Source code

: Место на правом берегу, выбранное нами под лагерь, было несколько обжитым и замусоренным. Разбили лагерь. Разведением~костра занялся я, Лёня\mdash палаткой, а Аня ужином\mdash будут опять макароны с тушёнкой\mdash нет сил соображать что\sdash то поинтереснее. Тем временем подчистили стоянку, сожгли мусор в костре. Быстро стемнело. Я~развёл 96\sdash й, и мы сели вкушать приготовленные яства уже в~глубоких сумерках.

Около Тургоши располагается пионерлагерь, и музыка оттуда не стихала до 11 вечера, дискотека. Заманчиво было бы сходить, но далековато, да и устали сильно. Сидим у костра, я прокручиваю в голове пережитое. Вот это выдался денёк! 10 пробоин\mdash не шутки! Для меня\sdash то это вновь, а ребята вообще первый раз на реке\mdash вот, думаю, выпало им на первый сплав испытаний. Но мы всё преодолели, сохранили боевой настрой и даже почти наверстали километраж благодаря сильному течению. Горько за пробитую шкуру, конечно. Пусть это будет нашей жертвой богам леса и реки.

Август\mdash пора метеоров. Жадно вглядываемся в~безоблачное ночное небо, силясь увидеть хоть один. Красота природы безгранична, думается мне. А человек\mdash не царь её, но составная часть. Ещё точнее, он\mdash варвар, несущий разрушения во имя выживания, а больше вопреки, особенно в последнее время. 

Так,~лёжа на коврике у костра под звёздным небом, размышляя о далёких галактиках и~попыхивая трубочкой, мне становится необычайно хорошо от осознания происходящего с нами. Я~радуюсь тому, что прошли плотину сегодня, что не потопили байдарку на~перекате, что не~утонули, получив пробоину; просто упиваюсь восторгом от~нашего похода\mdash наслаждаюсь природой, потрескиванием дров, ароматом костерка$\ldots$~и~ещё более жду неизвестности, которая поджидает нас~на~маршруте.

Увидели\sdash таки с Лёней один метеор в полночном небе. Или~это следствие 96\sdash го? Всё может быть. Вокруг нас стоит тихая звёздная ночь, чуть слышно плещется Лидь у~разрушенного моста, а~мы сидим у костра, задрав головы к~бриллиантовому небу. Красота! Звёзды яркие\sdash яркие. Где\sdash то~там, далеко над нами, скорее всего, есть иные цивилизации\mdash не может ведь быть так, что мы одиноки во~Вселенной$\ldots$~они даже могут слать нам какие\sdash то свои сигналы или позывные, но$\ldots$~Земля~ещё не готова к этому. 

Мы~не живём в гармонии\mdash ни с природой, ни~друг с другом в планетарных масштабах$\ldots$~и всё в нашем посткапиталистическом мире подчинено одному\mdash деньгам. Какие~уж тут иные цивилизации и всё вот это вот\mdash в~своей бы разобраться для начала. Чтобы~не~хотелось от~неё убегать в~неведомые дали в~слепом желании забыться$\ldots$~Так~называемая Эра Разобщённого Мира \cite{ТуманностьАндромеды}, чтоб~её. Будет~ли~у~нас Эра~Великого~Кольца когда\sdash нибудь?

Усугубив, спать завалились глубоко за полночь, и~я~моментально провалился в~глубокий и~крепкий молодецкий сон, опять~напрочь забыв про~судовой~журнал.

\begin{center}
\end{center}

• • • • •

The task ▸
What is needed is each line of the data, printed exactly.

Task result ▸
Source code

: Место на правом берегу, выбранное нами под лагерь, было несколько обжитым и замусоренным. Разбили лагерь. Разведением~костра занялся я, Лёня\mdash палаткой, а Аня ужином\mdash будут опять макароны с тушёнкой\mdash нет сил соображать что\sdash то поинтереснее. Тем временем подчистили стоянку, сожгли мусор в костре. Быстро стемнело. Я~развёл 96\sdash й, и мы сели вкушать приготовленные яства уже в~глубоких сумерках.

Около Тургоши располагается пионерлагерь, и музыка оттуда не стихала до 11 вечера, дискотека. Заманчиво было бы сходить, но далековато, да и устали сильно. Сидим у костра, я прокручиваю в голове пережитое. Вот это выдался денёк! 10 пробоин\mdash не шутки! Для меня\sdash то это вновь, а ребята вообще первый раз на реке\mdash вот, думаю, выпало им на первый сплав испытаний. Но мы всё преодолели, сохранили боевой настрой и даже почти наверстали километраж благодаря сильному течению. Горько за пробитую шкуру, конечно. Пусть это будет нашей жертвой богам леса и реки.

Август\mdash пора метеоров. Жадно вглядываемся в~безоблачное ночное небо, силясь увидеть хоть один. Красота природы безгранична, думается мне. А человек\mdash не царь её, но составная часть. Ещё точнее, он\mdash варвар, несущий разрушения во имя выживания, а больше вопреки, особенно в последнее время. 

Так,~лёжа на коврике у костра под звёздным небом, размышляя о далёких галактиках и~попыхивая трубочкой, мне становится необычайно хорошо от осознания происходящего с нами. Я~радуюсь тому, что прошли плотину сегодня, что не потопили байдарку на~перекате, что не~утонули, получив пробоину; просто упиваюсь восторгом от~нашего похода\mdash наслаждаюсь природой, потрескиванием дров, ароматом костерка$\ldots$~и~ещё более жду неизвестности, которая поджидает нас~на~маршруте.

Увидели\sdash таки с Лёней один метеор в полночном небе. Или~это следствие 96\sdash го? Всё может быть. Вокруг нас стоит тихая звёздная ночь, чуть слышно плещется Лидь у~разрушенного моста, а~мы сидим у костра, задрав головы к~бриллиантовому небу. Красота! Звёзды яркие\sdash яркие. Где\sdash то~там, далеко над нами, скорее всего, есть иные цивилизации\mdash не может ведь быть так, что мы одиноки во~Вселенной$\ldots$~они даже могут слать нам какие\sdash то свои сигналы или позывные, но$\ldots$~Земля~ещё не готова к этому. 

Мы~не живём в гармонии\mdash ни с природой, ни~друг с другом в планетарных масштабах$\ldots$~и всё в нашем посткапиталистическом мире подчинено одному\mdash деньгам. Какие~уж тут иные цивилизации и всё вот это вот\mdash в~своей бы разобраться для начала. Чтобы~не~хотелось от~неё убегать в~неведомые дали в~слепом желании забыться$\ldots$~Так~называемая Эра Разобщённого Мира \cite{ТуманностьАндромеды}, чтоб~её. Будет~ли~у~нас Эра~Великого~Кольца когда\sdash нибудь?

Усугубив, спать завалились глубоко за полночь, и~я~моментально провалился в~глубокий и~крепкий молодецкий сон, опять~напрочь забыв про~судовой~журнал.

\begin{center}
\end{center}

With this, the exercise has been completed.